# Task to complete:
Once the line containing "integer for size\_type" is found in the entries below, restate it and each following line word for word, stopping after the line containing "your heart be".
═══ Information given ═══
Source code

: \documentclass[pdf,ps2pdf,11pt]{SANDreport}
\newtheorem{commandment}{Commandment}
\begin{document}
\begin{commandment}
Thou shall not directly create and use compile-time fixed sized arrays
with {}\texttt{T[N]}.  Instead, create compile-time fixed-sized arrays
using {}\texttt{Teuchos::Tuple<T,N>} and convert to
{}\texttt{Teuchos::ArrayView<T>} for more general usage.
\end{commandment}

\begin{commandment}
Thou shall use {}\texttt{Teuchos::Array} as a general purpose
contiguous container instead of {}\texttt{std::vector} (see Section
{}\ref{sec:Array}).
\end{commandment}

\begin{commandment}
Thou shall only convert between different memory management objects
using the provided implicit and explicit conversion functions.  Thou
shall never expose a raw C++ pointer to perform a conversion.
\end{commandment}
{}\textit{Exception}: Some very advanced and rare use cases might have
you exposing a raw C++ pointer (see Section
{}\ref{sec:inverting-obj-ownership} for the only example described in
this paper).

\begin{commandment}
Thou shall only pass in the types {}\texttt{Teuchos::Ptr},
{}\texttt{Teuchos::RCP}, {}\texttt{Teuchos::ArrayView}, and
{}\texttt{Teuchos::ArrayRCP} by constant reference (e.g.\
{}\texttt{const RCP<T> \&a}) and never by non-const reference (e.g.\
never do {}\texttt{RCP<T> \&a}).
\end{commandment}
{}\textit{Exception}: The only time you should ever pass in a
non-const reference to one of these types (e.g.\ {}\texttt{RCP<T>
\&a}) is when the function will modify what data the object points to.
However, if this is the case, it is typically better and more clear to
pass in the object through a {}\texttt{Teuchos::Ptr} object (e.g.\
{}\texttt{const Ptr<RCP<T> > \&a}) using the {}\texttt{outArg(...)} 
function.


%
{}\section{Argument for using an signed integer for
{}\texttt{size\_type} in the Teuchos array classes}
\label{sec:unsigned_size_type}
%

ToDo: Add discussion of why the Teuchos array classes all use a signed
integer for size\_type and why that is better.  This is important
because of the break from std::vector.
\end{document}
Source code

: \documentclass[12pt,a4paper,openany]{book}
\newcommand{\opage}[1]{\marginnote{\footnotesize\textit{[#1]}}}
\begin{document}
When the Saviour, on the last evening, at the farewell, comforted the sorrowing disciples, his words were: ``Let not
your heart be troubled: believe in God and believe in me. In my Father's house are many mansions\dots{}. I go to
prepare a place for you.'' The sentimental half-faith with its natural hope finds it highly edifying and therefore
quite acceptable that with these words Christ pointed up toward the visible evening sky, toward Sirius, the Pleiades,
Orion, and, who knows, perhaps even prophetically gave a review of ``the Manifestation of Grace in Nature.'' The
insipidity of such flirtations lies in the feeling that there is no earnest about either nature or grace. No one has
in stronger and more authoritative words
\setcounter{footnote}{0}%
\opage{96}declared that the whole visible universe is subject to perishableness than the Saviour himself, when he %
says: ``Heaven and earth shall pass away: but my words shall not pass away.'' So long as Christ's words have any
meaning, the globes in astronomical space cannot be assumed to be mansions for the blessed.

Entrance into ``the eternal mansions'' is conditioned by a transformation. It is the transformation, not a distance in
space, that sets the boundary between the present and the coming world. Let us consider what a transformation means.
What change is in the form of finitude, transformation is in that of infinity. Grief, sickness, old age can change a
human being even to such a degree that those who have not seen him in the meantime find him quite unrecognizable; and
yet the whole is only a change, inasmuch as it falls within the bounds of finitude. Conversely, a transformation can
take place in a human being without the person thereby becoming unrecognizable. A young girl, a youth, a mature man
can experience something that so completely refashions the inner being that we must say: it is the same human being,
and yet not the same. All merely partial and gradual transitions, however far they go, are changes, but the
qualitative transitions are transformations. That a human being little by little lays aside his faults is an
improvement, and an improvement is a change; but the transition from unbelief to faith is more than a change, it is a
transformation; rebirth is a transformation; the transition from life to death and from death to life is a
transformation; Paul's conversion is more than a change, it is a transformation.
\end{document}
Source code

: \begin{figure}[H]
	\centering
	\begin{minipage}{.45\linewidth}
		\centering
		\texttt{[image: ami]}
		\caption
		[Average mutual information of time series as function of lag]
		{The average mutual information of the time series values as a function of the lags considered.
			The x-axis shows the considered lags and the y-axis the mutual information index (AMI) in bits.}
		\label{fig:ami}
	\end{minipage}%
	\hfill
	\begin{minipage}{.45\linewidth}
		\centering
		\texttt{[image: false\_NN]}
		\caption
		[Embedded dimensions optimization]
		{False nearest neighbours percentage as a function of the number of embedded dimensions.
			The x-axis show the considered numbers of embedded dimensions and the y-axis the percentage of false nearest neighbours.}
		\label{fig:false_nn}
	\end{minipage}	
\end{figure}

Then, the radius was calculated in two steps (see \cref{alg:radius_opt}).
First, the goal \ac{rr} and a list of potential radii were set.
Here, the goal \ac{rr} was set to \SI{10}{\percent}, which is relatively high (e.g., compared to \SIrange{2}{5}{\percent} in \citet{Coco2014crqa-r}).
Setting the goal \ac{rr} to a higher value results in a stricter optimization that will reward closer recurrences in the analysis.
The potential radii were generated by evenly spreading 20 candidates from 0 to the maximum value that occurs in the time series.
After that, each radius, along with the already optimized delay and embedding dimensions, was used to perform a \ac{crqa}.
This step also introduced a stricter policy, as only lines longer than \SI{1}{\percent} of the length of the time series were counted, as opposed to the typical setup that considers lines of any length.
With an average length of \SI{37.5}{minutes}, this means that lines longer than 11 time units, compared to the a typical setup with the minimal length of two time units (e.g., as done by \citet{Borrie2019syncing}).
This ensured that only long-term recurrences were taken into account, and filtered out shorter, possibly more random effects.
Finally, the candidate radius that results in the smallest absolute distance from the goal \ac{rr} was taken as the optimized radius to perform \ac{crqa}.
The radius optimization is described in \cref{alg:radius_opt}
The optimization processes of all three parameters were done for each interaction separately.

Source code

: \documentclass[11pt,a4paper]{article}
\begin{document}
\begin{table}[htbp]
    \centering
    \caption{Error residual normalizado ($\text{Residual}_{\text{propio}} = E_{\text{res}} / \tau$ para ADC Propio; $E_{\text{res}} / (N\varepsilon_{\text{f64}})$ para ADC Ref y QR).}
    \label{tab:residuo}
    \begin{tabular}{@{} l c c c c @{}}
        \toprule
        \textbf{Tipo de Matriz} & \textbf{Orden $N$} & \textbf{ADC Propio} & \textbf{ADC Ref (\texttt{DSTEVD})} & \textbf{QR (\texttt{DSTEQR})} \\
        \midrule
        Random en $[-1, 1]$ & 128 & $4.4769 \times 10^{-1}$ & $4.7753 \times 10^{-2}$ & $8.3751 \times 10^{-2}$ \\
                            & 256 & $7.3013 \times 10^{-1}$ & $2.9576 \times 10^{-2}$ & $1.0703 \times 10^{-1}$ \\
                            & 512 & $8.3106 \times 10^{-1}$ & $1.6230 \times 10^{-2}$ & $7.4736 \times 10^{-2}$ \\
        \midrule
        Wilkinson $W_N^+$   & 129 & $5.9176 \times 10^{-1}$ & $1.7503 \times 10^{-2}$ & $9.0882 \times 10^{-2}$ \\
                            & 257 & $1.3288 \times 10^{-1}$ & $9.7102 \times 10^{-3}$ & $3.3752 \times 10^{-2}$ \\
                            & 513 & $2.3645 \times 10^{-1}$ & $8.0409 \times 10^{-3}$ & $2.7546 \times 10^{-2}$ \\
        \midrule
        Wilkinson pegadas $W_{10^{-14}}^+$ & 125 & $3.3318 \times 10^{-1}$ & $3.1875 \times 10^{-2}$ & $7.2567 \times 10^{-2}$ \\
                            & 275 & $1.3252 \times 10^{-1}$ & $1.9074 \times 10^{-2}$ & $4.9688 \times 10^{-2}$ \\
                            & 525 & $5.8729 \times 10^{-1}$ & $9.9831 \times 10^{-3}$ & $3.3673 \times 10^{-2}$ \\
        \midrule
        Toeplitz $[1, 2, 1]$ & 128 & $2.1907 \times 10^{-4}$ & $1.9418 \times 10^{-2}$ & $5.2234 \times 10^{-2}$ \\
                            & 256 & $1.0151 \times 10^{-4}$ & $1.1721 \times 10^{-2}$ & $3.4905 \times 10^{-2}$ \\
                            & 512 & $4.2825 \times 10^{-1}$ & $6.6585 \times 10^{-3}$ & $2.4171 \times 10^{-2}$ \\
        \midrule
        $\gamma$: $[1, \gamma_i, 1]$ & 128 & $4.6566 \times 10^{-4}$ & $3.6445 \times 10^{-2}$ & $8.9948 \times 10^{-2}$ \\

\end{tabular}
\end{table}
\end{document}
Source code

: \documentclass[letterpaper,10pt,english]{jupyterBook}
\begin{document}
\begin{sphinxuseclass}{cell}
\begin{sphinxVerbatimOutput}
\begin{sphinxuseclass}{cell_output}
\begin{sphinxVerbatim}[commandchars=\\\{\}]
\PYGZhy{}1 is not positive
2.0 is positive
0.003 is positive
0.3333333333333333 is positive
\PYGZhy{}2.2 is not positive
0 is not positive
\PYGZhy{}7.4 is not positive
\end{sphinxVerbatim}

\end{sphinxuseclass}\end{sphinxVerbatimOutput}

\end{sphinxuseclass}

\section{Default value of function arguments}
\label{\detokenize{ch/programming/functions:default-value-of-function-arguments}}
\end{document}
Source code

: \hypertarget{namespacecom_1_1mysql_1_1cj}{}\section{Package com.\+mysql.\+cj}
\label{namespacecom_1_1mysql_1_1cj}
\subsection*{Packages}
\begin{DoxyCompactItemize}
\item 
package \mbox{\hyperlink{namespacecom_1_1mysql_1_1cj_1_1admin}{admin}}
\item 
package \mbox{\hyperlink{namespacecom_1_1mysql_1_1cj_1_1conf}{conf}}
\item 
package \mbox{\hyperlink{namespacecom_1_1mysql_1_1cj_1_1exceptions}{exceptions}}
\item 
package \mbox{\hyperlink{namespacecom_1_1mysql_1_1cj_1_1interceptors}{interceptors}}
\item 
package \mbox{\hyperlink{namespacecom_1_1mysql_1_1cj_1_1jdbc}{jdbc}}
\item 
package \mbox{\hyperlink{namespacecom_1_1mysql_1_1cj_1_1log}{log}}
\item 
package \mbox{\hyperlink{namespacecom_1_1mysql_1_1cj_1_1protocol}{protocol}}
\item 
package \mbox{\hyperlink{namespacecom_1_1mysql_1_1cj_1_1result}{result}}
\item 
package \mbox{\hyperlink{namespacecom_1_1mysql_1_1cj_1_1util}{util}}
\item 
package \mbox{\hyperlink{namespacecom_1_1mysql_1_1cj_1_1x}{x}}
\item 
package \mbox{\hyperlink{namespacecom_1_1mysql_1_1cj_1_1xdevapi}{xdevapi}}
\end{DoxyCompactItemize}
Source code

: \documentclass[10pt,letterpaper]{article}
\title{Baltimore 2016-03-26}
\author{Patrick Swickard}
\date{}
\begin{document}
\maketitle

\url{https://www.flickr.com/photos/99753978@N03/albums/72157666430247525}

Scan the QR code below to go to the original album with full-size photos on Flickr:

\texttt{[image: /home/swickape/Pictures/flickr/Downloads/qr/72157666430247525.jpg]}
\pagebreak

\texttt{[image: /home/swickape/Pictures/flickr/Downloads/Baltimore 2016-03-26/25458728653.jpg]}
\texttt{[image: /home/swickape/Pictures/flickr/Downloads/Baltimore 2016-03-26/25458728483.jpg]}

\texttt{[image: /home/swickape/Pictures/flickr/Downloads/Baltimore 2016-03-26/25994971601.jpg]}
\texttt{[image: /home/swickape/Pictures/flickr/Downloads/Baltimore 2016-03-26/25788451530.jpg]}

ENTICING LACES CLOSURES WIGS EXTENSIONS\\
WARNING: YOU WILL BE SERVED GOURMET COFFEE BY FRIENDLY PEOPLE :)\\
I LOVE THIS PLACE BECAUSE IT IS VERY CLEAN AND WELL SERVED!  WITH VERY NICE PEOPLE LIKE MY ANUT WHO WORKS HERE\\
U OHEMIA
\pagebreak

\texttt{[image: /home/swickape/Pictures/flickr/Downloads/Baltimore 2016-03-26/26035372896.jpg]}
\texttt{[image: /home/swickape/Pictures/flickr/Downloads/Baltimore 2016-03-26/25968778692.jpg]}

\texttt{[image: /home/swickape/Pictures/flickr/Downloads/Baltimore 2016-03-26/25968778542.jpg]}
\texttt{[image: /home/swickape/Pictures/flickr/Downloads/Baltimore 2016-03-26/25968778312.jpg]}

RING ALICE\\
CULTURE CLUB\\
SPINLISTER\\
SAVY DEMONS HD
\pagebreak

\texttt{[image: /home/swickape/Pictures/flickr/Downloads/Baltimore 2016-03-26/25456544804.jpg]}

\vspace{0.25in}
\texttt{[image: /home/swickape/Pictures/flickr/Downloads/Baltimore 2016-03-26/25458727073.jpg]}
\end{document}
═══
# Solution for this task:
integer for size\_type and why that is better.  This is important
because of the break from std::vector.
\end{document}
Source code

: \documentclass[12pt,a4paper,openany]{book}
\newcommand{\opage}[1]{\marginnote{\footnotesize\textit{[#1]}}}
\begin{document}
When the Saviour, on the last evening, at the farewell, comforted the sorrowing disciples, his words were: ``Let not
your heart be troubled: believe in God and believe in me. In my Father's house are many mansions\dots{}. I go to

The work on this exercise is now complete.